Trump made a March 26 Truth Social post that surprised many as he discussed a "COMPLETE AND TOTAL RESOLUTION" to the conflict. 14 minutes before this, there was another spike in bets on the price of US oil, with one oil analyst telling the BBC that these trades were "abnormal, for sure."
It's not just the war in the Middle East that has raised eyebrows. The POTUS' Liberation Day tariffs sent the stock market into freefall, although it quickly rebounded when he announced a 90-day pause just a week later. The S&P 500 index enjoyed its largest single-day gains since the Second World War, all as some bet over $2 million on an increase despite seven days of losses. This would've generated a profit of nearly $20 million.
President Trump is an investor in Polymarket, with further suspicion after an account called Burdensome-Mix started making bets on President Nicolás Maduro being ousted. Rounding out the pack, six Polymarket accounts are said to have made a cool $1.2m by placing bets on the U.S.' missile strikes against Iran on February 28.
On April 20, the Senate Banking Committee wrote to the SEC and called for an investigation into whether military information had been used for personal gain.
Speaking to Bloomberg, one source claimed that the Commodity Futures Trading Commission (CFTC) had launched its own investigation into March 27 and April 7 oil trades, although it should be noted that there's been no official announcement.
If anyone in the Trump administration is found guilty of insider trading, there could be some serious consequences in terms of monetary fines and even time behind bars. 2012's STOCK Act made it clear that the cabinet members, the vice president, and even the president aren't exempt from insider trading rules.

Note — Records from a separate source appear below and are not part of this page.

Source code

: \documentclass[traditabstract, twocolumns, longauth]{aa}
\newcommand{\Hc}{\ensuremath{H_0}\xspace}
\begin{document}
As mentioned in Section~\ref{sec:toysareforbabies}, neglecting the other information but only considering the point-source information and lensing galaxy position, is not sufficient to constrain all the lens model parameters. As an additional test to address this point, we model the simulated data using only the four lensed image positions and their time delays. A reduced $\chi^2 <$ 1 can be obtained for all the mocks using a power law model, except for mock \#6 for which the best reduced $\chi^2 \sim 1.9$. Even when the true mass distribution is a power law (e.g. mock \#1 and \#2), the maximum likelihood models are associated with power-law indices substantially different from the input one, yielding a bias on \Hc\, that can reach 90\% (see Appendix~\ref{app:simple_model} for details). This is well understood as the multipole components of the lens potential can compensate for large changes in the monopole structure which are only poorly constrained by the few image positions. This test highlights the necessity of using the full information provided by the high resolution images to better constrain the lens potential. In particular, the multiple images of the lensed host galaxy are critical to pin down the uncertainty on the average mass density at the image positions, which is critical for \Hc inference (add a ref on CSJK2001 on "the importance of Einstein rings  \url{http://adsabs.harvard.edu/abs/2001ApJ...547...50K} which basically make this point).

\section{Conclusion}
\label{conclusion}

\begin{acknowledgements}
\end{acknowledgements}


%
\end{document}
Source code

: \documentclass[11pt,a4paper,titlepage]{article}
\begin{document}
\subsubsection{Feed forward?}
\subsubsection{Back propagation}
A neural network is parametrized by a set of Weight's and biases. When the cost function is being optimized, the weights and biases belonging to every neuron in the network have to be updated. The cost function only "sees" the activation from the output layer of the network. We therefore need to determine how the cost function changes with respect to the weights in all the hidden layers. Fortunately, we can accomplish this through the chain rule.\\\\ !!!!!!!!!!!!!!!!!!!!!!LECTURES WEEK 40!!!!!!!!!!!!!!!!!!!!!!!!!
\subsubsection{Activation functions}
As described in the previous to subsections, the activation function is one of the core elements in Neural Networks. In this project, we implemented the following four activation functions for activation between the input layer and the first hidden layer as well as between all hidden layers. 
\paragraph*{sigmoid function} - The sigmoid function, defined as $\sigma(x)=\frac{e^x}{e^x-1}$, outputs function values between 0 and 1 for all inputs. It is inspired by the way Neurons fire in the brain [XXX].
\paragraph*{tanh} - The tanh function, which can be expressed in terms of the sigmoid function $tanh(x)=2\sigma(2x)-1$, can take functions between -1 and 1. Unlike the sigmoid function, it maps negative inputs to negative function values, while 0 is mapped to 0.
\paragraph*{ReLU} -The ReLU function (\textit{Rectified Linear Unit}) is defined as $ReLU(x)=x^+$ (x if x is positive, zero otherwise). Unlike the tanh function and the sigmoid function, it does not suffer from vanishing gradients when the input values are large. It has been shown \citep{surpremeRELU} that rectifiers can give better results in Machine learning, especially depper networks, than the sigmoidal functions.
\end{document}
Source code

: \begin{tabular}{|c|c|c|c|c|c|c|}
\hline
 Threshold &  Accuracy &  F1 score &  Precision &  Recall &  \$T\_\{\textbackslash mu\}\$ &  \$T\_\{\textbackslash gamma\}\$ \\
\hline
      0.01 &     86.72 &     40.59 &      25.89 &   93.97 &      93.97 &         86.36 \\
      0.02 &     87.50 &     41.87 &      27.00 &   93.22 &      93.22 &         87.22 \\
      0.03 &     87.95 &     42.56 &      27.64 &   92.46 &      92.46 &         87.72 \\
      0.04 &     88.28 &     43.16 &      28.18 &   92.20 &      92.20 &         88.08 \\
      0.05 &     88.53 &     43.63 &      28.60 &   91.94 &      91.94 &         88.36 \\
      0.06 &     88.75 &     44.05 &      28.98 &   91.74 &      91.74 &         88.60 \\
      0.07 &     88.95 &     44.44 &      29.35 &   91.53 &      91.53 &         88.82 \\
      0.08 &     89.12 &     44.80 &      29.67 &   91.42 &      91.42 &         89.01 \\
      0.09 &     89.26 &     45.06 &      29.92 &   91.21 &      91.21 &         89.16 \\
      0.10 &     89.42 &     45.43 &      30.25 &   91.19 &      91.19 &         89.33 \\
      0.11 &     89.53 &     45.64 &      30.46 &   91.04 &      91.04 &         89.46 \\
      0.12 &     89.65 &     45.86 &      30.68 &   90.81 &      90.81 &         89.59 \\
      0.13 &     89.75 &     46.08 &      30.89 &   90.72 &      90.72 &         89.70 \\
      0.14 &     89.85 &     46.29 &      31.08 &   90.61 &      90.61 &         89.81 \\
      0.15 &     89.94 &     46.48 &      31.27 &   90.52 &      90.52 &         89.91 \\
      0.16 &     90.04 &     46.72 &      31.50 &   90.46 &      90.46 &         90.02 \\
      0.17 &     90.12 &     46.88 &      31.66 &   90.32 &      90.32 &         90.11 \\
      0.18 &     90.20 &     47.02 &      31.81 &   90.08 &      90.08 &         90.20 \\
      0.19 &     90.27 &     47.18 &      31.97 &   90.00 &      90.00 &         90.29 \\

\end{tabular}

With potential penalties under the Securities Exchange Act and the Sarbanes-Oxley Act, the Department of Justice could bring criminal charges that include individuals being fined up to $5 million and entities (if private businesses are involved) of up to $25 million. More than this, convictions for securities fraud carry sentences of up to 25 years in federal prison for every violation.
All of the above could be expanded with additional charges of wire fraud, perjury, and even theft of government property if said insider information is seen as a government asset.
The SEC can demand 'disgorgement' of any insider trading gains, as well as civil penalties that can be three times the profit gained or loss avoided from trades.
It's also in the SEC's power to permanently ban someone from being an officer or director of any publicly traded company.
Even if a criminal case isn't brought forward, trading on classified information would likely lead to an immediate loss of security clearance, which would effectively end their ability to serve. Finally, high-ranking officials could face impeachment by the House and be put on trial by the Senate for "high crimes and misdemeanors."
If the SEC or DOJ finds that leaked information was used to influence trades, anyone involved could face the most severe penalties.